To measure or not to measure... a real problem!

This post will be more theoretical than usual. If you are afraid of mathematics, go away now before it is too late!

I will write about a set, the Vitali set, which arises in measure theory, to show that there is no coherent way of assigning a size to every subset of the real line. Because of that I will try to define size for subsets of the real line and then verify that such task is impossible.
I will also enforce a couple of (seemingly reasonable) restrictions on my definition.

I challenge you to read this post and to calmly follow my reasoning. Whenever something doesn't seem obvious, try to make it clear by yourself with a piece of paper and pen/pencil. If any doubts persist, drop me your question(s) in the comments and I will answer gladly!

Let us call $m$ to the function that, given a subset of the real line, returns its size; that is, let us try to define $m: \mathcal{P}(\mathbb{R}) \to [0, \infty]$.

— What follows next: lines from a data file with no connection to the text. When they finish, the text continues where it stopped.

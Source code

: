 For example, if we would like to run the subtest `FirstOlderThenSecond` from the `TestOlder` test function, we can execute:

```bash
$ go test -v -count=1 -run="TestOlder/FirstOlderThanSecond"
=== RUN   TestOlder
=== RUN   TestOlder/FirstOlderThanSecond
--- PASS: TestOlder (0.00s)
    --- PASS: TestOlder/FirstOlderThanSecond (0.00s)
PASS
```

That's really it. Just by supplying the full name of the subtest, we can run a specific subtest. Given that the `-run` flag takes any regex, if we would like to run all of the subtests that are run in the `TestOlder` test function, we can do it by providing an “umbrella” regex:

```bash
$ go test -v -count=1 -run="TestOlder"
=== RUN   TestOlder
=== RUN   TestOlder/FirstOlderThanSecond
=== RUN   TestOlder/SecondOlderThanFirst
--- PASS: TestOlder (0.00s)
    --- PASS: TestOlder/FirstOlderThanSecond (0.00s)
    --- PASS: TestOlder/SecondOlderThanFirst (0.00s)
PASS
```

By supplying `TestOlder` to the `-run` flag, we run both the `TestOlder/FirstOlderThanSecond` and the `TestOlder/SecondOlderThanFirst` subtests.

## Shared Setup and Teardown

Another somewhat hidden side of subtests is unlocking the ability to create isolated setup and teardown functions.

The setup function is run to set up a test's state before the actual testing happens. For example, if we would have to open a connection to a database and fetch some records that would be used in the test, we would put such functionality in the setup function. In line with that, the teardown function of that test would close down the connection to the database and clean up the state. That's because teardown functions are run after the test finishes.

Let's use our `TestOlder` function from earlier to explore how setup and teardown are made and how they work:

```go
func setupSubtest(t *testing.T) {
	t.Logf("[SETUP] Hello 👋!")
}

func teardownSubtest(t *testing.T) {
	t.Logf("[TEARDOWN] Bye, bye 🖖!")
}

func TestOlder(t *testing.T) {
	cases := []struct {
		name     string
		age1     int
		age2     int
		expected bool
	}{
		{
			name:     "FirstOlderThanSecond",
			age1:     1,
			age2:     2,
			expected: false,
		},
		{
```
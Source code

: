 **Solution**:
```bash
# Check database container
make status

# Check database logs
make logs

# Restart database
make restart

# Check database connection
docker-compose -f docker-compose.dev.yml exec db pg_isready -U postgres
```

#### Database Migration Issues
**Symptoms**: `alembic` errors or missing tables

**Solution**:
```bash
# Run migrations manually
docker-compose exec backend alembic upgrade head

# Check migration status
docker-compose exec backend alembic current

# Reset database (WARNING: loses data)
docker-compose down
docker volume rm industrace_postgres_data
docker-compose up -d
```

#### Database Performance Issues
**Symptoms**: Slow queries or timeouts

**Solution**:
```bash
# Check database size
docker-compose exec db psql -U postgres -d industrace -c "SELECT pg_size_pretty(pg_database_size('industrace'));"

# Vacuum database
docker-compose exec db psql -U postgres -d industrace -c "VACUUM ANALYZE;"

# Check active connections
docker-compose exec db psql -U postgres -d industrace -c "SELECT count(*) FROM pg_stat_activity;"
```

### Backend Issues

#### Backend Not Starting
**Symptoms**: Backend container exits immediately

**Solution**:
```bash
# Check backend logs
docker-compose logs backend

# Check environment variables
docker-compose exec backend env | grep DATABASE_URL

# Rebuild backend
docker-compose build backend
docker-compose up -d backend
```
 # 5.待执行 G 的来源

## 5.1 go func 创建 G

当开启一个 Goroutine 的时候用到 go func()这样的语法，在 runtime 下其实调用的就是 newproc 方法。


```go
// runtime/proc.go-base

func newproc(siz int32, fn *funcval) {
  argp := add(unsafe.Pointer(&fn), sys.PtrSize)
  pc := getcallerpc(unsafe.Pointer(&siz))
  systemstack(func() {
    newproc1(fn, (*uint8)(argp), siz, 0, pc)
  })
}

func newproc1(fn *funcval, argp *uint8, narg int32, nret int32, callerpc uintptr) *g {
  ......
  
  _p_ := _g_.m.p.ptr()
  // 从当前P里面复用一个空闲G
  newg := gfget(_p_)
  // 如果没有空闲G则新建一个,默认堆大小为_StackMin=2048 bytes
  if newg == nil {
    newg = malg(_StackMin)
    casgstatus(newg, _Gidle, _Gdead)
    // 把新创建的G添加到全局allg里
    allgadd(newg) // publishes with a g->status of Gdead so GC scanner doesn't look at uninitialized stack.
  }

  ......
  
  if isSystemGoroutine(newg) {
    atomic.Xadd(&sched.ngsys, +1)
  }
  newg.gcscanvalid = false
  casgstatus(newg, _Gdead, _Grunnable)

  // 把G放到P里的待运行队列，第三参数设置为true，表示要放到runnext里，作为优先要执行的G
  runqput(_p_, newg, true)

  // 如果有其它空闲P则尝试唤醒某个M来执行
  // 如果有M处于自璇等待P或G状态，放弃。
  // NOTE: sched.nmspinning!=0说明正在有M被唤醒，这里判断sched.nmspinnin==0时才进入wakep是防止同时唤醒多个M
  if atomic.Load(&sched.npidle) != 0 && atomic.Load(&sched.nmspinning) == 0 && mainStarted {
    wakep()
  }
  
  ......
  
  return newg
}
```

Let us also suppose that the function $m$ satisfies the following restrictions:

If $I$ is an interval with endpoints $a \leq b$, $m(I) = b-a$. That is, the size of an interval is what we intuitively call its length. For example, $m([3,4]) = 4-3 = 1$;
$m(E+x) = m(E)$: the size of a set remains unchanged under translations, i.e. even if a set is "pushed over", its size remains the same;
If we have a finite number of sets, or a numerable quantity of them, and if they are all disjoint, then the size of their union must equal the sum of their individual sizes: $m (\cup_{n=1}^{\infty}E_n) = \sum_{n=1}^{\infty}m (E_n) $ whenever all the $E_n $ are disjoint.

Under these restrictions, can we create the function $m$?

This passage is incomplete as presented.